Review Text True Rating AFINN Mean # Buts/Nots Qtile Log Odds Prob. POS Prediction
This place was awful! NEG -3.000000 0 1 -4.199 0.0147886 NEG
The service here was great I loved it it was amazing. POS 3.333333 0 1 3.401 0.9677358 POS
Meh, it was pretty good I guess but not the best. POS 2.333333 2 1 0.141 0.5351917 POS
Not bad, not bad at all, really the opposite of terrible. I liked it. POS -1.750000 1 1 -3.729 0.0234536 NEG

The first function, prepare_yelp(), takes the name of the text column and gives back a new tibble with additional columns for each review’s mean AFINN score, the number of buts/nots, and its word-length quintile. The function get_prob() takes this augmented tibble and calculates the log-odds and probability that each review is positive. Then predict_rating() turns these probabilities into predictions of either “POS” or “NEG”.

Finally, the function get_accuracy() takes the column of true ratings as an input, and will boil our final results down into one number representing the model’s predictive accuracy on the input data:

review_examples %>%
  prepare_yelp(review_text) %>%
  get_prob() %>%
  predict_rating() %>%
  get_accuracy(true_rating) %>%
  knitr::kable(col.names = "Accuracy on Sample Reviews")
Accuracy on Sample Reviews
0.75

Here we can see that the model was 75% accurate, because it got the wrong answer for the negative review that used a lot of positive words with negators (e.g. “Not bad at all”) that AFINN really can’t handle.

Note that some of these functions have optional parameters described in the package documentation.

Empirical Results

Model Accuracy

This section will show some empirical results when the model is applied to a test set of 249,053 Yelp reviews. This dataset is too large to include here(~63MB), but you can get the full set (here).

I used the first 500,000 reviews to train the model, so for testing I loaded the first million reviews and discarded the first 500,000. I next classified reviews based on their star ratings, where “POS” meant 4 or 5 stars, “NEG” meant 1 or 2 stars, and I discarded 3-star reviews following standard practice for this kind of classification task (Liu 2015). I then randomly downsampled this dataset by throwing away positive reviews until there were the same number of positive and negative reviews. Yelp reviews tend to have a left-skew distribution, where most reviews are very positive and only a few are negative, so without downsampling it would be possible to get very high accuracy by just guessing that each review is positive. On the downsampled set we would only expect to be right 50% of the time by chance.

yelp_test$rating_factor %>% summary() %>%
  knitr::kable(col.names = "n",
               caption = "Distribution of negative and positive reviews in test data (n=249,053).")
Table 4: Distribution of negative and positive reviews in test data (n=249,053).
n
NEG 124526
POS 124527

Using the package functions, we can easily run the model on the full test set of n=249,053 reviews and measure its accuracy:

test_accuracy <- yelp_test %>%
  prepare_yelp(text, qtiles) %>%
  get_prob()  %>%
  predict_rating() %>%
  get_accuracy(rating_factor)

test_accuracy %>%
  knitr::kable()
accuracy
0.8442821

The model is 0.8442821 accurate on a balanced set of 249,053 reviews from the second 500,000 reviews in the Yelp dataset. On my not-new laptop it took roughly 20 seconds to generate and score these predictions.

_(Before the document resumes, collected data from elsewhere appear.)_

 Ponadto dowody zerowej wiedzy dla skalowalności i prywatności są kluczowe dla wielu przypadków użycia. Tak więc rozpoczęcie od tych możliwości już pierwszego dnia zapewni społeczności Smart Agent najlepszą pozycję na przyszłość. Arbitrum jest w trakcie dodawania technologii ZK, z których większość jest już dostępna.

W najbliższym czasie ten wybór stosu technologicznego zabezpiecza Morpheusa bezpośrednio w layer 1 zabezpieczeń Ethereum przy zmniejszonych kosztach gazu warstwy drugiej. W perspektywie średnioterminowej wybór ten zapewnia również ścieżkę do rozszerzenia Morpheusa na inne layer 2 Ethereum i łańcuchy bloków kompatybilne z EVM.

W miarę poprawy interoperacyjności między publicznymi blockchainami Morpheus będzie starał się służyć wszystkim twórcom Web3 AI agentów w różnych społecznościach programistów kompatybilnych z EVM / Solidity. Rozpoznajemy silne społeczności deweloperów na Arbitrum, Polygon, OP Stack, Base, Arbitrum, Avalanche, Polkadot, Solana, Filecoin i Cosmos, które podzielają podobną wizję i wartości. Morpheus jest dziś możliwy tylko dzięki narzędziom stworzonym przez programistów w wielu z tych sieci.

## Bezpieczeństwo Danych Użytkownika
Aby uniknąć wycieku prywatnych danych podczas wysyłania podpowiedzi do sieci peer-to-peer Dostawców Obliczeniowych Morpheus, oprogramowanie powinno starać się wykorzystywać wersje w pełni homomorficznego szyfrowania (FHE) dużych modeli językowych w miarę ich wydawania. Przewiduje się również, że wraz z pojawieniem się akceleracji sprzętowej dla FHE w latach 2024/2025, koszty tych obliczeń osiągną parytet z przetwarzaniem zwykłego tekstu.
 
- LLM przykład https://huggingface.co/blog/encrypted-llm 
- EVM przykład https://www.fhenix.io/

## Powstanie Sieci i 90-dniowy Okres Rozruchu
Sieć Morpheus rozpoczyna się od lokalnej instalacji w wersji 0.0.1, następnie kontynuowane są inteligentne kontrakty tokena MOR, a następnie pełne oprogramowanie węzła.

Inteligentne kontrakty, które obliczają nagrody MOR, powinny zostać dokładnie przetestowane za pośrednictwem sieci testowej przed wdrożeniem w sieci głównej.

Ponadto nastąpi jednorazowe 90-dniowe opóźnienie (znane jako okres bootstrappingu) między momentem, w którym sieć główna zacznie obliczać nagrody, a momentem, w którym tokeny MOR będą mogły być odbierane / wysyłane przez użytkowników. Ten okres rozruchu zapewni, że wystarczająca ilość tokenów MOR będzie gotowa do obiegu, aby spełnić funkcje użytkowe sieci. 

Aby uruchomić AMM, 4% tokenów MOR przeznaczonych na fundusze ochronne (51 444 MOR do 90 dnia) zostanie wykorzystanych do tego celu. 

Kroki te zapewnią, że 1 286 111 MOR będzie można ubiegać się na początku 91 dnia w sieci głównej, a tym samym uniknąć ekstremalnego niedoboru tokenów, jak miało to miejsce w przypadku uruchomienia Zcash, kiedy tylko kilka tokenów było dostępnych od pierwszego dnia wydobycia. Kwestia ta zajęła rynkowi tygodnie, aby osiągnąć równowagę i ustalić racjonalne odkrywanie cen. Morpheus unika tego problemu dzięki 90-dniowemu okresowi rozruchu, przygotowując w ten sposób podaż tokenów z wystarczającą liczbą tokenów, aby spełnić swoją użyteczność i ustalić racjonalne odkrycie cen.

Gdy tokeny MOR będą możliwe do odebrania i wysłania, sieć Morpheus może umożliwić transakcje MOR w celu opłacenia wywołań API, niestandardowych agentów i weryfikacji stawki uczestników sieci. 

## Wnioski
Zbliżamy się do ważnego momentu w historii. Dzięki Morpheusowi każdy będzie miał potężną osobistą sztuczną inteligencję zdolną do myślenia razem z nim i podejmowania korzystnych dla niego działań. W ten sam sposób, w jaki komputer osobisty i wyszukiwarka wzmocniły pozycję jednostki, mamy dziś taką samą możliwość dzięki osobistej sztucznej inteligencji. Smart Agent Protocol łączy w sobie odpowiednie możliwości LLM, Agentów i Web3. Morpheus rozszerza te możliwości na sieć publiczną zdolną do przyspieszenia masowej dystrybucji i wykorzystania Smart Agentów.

Sensitivity to Threshold Values

The model lets you choose the probability at which it predicts a review is positive. I’ve set a default of 0.5, but we can investigate different thresholds. Here I’ve selected 10,000 test reviews at random and set up a function to test them at 11 different thresholds ranging from 0 to 1 and then plot the results.

It looks like 0.5 is closest to the peak of the curve, so we have some empirical validation for the default value. Note also that the lowest success rates are 0.5 in the two cases where we say everything is negative or everything is positive. Since our dataset is balanced, we’re guaranteed to be right 50% of the time if we always give the same answer.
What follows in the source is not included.